Data in this exercise:

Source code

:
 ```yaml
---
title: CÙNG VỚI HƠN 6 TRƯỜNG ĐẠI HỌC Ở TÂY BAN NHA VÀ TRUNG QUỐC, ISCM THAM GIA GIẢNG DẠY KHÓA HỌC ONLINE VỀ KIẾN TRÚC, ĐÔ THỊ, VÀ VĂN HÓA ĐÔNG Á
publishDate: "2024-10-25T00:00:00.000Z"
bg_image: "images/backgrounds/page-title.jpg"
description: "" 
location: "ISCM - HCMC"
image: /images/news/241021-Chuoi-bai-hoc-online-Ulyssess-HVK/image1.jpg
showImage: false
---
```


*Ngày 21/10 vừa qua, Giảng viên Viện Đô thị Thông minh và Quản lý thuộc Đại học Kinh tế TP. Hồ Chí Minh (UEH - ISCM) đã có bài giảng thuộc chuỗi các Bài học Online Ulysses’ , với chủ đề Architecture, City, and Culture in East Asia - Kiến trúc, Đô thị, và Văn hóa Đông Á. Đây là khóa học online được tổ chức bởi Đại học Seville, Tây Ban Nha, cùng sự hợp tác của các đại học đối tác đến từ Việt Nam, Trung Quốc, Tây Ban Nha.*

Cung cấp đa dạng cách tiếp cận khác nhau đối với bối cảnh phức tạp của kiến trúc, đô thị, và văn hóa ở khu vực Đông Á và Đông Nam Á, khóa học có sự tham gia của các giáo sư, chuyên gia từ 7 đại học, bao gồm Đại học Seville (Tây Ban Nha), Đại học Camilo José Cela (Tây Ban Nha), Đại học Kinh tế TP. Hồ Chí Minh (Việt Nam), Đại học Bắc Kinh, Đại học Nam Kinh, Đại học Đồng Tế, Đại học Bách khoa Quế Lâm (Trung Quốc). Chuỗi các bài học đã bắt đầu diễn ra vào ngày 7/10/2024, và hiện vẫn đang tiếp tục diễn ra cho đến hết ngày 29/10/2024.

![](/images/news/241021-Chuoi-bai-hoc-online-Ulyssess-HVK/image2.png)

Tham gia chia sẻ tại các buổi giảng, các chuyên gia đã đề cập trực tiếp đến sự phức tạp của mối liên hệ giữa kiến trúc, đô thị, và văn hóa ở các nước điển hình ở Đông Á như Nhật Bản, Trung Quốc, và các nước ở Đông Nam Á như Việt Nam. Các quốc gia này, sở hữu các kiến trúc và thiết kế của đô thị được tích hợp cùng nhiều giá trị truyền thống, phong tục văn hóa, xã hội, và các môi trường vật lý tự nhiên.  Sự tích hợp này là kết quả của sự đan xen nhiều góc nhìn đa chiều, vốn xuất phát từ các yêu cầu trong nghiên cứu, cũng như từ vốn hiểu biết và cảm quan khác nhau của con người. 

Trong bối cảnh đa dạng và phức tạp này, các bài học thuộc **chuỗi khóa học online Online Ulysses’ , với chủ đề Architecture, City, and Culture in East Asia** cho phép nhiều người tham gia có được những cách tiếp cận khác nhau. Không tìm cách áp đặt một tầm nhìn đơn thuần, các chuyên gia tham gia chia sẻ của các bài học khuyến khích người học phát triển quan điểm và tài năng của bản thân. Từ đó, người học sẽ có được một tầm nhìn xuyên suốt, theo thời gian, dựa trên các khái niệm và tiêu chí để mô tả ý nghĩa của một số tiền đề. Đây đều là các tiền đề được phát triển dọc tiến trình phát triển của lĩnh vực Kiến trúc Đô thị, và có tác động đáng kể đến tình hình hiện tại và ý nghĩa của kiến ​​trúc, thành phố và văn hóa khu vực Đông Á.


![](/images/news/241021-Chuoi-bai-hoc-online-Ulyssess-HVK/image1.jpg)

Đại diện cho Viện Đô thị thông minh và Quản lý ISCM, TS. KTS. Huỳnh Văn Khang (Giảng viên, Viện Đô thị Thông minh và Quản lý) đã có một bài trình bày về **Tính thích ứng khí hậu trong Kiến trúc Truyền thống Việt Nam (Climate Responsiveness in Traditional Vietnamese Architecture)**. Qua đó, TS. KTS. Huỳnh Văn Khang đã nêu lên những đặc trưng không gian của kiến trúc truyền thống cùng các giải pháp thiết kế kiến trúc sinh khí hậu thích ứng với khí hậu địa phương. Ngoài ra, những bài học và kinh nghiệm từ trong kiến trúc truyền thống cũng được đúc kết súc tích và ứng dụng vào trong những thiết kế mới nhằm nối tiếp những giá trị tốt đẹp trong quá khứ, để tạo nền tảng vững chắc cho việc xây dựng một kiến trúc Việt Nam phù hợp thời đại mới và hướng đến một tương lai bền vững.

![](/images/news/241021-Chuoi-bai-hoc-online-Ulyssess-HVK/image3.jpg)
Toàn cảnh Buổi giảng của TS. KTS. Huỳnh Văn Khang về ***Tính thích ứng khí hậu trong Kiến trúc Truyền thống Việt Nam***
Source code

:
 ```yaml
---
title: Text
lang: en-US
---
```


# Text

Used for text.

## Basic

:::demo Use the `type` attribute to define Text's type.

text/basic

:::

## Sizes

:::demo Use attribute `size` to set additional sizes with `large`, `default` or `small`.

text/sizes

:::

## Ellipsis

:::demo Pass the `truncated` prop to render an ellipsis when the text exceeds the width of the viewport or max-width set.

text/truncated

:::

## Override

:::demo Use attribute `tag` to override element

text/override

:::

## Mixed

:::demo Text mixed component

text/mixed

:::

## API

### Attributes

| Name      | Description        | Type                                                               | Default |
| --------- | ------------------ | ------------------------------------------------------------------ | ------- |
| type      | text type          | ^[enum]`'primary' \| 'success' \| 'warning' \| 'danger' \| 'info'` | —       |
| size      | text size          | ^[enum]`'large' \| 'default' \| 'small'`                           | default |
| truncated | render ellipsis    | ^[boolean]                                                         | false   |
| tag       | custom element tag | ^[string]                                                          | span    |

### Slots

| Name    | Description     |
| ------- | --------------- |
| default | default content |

Problem statement:
Nothing but a number should be returned: the count of lines in the listing that contain the string "truncated".

Response for this exercise:
3